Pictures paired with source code
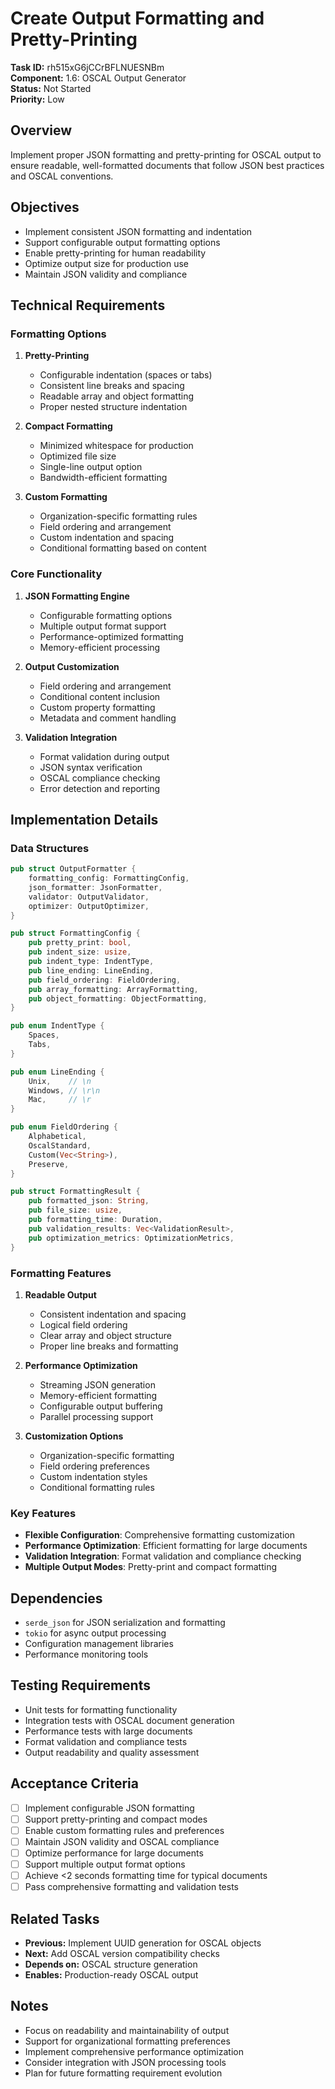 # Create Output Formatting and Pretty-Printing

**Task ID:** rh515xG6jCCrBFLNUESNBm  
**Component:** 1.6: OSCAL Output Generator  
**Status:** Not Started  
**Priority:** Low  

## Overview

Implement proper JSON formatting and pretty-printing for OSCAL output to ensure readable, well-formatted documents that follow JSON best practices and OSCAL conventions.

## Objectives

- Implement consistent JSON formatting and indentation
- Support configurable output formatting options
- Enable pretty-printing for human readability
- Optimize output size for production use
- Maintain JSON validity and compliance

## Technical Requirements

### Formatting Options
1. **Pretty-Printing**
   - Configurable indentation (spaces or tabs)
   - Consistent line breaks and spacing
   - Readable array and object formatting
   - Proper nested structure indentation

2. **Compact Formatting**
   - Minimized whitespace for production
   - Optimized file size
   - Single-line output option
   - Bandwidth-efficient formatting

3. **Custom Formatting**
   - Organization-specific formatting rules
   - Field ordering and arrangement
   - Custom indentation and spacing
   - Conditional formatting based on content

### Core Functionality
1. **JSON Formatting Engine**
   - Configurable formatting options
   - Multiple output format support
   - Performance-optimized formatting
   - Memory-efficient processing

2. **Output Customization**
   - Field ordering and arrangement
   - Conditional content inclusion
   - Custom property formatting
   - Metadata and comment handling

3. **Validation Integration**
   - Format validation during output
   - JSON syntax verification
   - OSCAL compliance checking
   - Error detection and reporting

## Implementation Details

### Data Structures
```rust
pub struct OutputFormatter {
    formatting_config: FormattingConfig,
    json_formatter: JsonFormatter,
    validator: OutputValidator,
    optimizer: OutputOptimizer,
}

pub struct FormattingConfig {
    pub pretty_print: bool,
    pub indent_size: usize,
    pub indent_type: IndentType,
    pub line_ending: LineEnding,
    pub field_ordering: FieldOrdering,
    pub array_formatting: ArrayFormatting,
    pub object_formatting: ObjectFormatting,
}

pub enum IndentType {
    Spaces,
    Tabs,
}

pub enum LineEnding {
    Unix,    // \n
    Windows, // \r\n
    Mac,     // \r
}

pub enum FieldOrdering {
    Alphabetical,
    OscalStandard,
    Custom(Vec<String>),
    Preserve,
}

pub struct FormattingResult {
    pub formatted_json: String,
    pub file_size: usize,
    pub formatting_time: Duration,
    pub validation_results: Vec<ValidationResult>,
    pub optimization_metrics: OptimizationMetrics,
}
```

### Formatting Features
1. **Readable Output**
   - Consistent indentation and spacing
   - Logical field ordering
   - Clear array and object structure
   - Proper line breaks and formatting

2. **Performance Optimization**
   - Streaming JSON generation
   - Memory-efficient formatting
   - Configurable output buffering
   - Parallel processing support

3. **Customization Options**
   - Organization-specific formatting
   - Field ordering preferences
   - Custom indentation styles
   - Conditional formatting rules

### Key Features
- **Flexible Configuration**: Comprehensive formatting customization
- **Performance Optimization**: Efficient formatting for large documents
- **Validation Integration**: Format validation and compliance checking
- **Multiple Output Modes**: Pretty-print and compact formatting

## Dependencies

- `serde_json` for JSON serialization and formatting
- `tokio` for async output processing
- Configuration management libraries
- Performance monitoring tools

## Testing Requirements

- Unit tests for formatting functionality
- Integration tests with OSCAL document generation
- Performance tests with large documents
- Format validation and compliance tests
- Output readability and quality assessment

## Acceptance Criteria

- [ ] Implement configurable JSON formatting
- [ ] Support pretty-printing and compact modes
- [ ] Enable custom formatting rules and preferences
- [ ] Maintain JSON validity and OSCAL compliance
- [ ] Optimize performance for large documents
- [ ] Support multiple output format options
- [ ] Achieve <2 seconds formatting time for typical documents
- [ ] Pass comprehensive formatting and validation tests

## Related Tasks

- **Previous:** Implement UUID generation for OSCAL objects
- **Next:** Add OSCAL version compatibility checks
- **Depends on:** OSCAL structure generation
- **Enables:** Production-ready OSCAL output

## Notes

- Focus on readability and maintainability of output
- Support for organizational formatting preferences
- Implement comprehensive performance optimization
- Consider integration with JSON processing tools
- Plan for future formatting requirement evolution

- [What to do]:
Could you give the number of lines in the entries that contain the string "LineEnding"? Only the number, please.

- [Reply to the task]:
2